Statement on House Energy & Commerce Committee Passing Dangerous Bill to Ramp up Drug War Punishment

Statement March 24, 2023
Media Contact

Contact: 
Matt Sutton 212-613-8026
[email protected]

Washington, D.C. – March 22, 2023 – Today, the House Energy & Commerce Committee passed the Halt All Lethal Trafficking of Fentanyl (HALT) Act (H.R. 467) out of committee (26 yea, 19 nay). This legislation would ramp up mandatory minimum sentencing for fentanyl-related substances. It would also permanently schedule all fentanyl-related substances as Schedule I without first testing them for benefits or harm.  

By putting fentanyl-related substances on Schedule I, they are criminalized the most harshly. Criminalization has led to a stronger, more potent illicit drug supply.  Of the few fentanyl-related substances tested on a limited basis by the FDA, at least one showed properties similar to the overdose-reversing medication naloxone. Others were found to be completely harmless and should never have been classified as Schedule I. Under this legislation, people will be criminalized regardless of the science. Yet, members of Congress continue to double down on the disproven, failed approach of drug prohibition at the expense of people’s lives.  

In response, Maritza Perez Medina, Director of the Office of Federal Affairs at the Drug Policy Alliance, released the following statement: 

“We all want to turn the tide on the overdose crisis, which has already claimed the lives of hundreds of thousands of our friends, family members and neighbors. But increasing drug war criminalization is a disproven, failed strategy. The reason illicit fentanyl analogues have overtaken our drug supply is because of crackdowns on heroin. Now, the classwide scheduling of fentanyl-related substances is leading to even more potent opioids and tranquilizers as a result.  

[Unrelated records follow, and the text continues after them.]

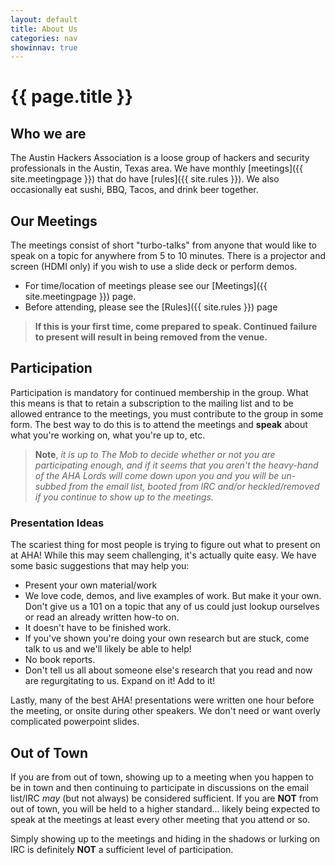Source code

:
 ```yaml
---
layout: default
title: About Us
categories: nav
showinnav: true
---
```


# {{ page.title }}

## Who we are
The Austin Hackers Association is a loose group of hackers and
security professionals in the Austin, Texas area. We have monthly [meetings]({{ site.meetingpage }}) that do have [rules]({{ site.rules }}). We also occasionally eat sushi, BBQ, Tacos, and drink beer together.

## Our Meetings
The meetings consist of short "turbo-talks" from anyone that would like
to speak on a topic for anywhere from 5 to 10 minutes. There is a projector
and screen (HDMI only) if you wish to use a slide deck or perform demos. 

* For time/location of meetings please see our [Meetings]({{ site.meetingpage }})
page.
* Before attending, please see the [Rules]({{ site.rules }}) page

> **If this is your first time, come prepared to speak. Continued failure to present
will result in being removed from the venue.**

## Participation
Participation is mandatory for continued membership in the group. What
this means is that to retain a subscription to the mailing list and
to be allowed entrance to the meetings, you must contribute to the group
in some form. The best way to do this is to attend the meetings and **speak**
about what you're working on, what you're up to, etc.

> **Note**, *it is up to The Mob to decide whether or not you are
participating enough, and if it seems that you aren't the heavy-hand of
the AHA Lords will come down upon you and you will be un-subbed from the
email list, booted from IRC and/or heckled/removed if you continue to
show up to the meetings.*

### Presentation Ideas
The scariest thing for most people is trying to figure out what to
present on at AHA! While this may seem challenging, it's actually quite
easy. We have some basic suggestions that may help you:

* Present your own material/work
* We love code, demos, and live examples of work. But make it your own.
   Don't give us a 101 on a topic that any of us could just lookup
  ourselves or read an already written how-to on.
* It doesn't have to be finished work.
* If you've shown you're doing your own research but are stuck, come
   talk to us and we'll likely be able to help!
* No book reports.
* Don't tell us all about someone else's research that you read and now
   are regurgitating to us. Expand on it! Add to it!

Lastly, many of the best AHA! presentations were written one hour before
the meeting, or onsite during other speakers. We don't need or want overly
complicated powerpoint slides. 

## Out of Town
If you are from out of town, showing up to a meeting when you happen
to be in town and then continuing to participate in discussions on the
email list/IRC *may* (but not always) be considered sufficient. If you are
**NOT** from out of town, you will be held to a higher standard... likely being
expected to speak at the meetings at least every other meeting that you attend
or so.

Simply showing up to the meetings and hiding in the shadows or lurking
on IRC is definitely **NOT** a sufficient level of participation.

“By voting in favor of a version of the HALT Fentanyl Act that doubles down on mandatory minimums, proponents of permanent class-wide scheduling are showing their true colors. The goal is not to address the overdose crisis and keep people alive. The goal is to grandstand using tough-on-crime rhetoric of the past to control communities and provide a false sense of safety. This approach is not only counterproductive to addressing the issue of overdose, but it will continue to disproportionately impact Black, Latinx and Indigenous communities because of targeted enforcement and oversurveillance. 

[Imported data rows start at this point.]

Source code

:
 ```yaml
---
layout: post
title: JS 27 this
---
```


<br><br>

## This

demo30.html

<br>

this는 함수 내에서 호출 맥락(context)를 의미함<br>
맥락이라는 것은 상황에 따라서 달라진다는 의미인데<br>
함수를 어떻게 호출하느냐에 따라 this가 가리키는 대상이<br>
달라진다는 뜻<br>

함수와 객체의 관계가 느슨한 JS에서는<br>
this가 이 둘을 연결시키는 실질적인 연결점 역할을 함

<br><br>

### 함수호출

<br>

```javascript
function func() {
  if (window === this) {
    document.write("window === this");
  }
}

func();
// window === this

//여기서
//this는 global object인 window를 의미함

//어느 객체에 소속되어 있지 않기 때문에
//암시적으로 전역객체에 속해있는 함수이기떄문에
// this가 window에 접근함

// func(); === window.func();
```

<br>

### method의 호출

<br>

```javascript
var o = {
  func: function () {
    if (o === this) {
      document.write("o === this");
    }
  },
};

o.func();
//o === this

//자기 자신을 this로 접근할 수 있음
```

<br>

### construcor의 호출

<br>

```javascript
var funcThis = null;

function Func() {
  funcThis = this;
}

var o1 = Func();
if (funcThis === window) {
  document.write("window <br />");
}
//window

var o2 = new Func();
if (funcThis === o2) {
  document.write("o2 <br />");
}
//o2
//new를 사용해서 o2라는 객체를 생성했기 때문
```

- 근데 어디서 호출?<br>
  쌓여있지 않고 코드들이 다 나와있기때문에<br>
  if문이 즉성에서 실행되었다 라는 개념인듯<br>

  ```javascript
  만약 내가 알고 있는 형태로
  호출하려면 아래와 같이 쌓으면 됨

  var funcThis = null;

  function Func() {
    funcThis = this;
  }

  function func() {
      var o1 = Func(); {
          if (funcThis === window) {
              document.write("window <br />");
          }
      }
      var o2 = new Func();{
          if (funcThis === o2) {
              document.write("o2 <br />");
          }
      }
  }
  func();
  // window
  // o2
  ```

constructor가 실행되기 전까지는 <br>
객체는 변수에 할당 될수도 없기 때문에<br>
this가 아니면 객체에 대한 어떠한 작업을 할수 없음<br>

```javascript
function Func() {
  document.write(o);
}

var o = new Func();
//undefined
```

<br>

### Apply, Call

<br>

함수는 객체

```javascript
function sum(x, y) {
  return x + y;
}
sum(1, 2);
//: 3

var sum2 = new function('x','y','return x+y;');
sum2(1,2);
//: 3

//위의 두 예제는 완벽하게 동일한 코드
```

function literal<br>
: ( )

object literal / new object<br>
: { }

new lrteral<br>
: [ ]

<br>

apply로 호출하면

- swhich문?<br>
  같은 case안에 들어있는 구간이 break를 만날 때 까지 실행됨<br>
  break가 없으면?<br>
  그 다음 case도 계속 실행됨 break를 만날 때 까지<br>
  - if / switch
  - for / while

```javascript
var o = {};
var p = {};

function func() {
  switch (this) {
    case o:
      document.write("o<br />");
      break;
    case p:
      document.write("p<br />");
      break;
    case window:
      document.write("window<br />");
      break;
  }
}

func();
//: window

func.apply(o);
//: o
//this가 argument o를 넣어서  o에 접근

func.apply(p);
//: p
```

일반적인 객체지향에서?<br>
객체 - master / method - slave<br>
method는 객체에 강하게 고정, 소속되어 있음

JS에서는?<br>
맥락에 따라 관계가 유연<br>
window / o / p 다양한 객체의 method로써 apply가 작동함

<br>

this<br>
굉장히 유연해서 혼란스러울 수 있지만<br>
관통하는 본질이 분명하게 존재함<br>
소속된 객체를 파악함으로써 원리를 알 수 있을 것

“We call on other House members and the Senate to reject fearmongering and criminalization. Congress must oppose this unprecedented and dangerous approach of making classwide scheduling of fentanyl-related substances permanent. To do this without even testing these substances for medical potential and harm is not only irresponsible, but also undoes decades of effort to reduce senseless drug war punishment, racial inequity and mass incarceration. And it risks creating a far stronger, more potent, more unpredictable illicit drug supply.  

“If Congress is serious about saving lives, they must center a public health approach to the overdose crisis and fentanyl.”  

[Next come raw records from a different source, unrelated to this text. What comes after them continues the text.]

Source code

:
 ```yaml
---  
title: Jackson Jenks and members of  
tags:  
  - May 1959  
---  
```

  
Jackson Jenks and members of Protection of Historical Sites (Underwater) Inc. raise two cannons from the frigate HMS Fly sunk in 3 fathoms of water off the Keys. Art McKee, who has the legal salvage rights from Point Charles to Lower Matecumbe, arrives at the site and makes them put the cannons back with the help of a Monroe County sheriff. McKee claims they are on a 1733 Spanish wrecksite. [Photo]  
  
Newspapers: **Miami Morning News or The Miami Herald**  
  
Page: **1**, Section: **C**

Earlier this week, a coalition of non-partisan national, state and local civil rights, public health, drug policy, faith, law enforcement, criminal legal reform, and public policy research organizations sent a letter to House leadership urging them to reject this proposal and instead support bills like the Support, Treatment, and Overdose Prevention of Fentanyl (STOP Fentanyl) Act of 2021 (H.R. 2366) and the Test Act. The STOP Fentanyl Act proposes increased access to harm reduction services and substance use disorder treatment, improved data collection, and other evidence-based methods to reduce overdose. The TEST Act would require the federal government to test all fentanyl-related substances that are currently classified as Schedule I substances and remove those that are proven medically beneficial or otherwise unharmful. It would also require the attorney general to notify any person who has been wrongly convicted, or sentenced, of the change.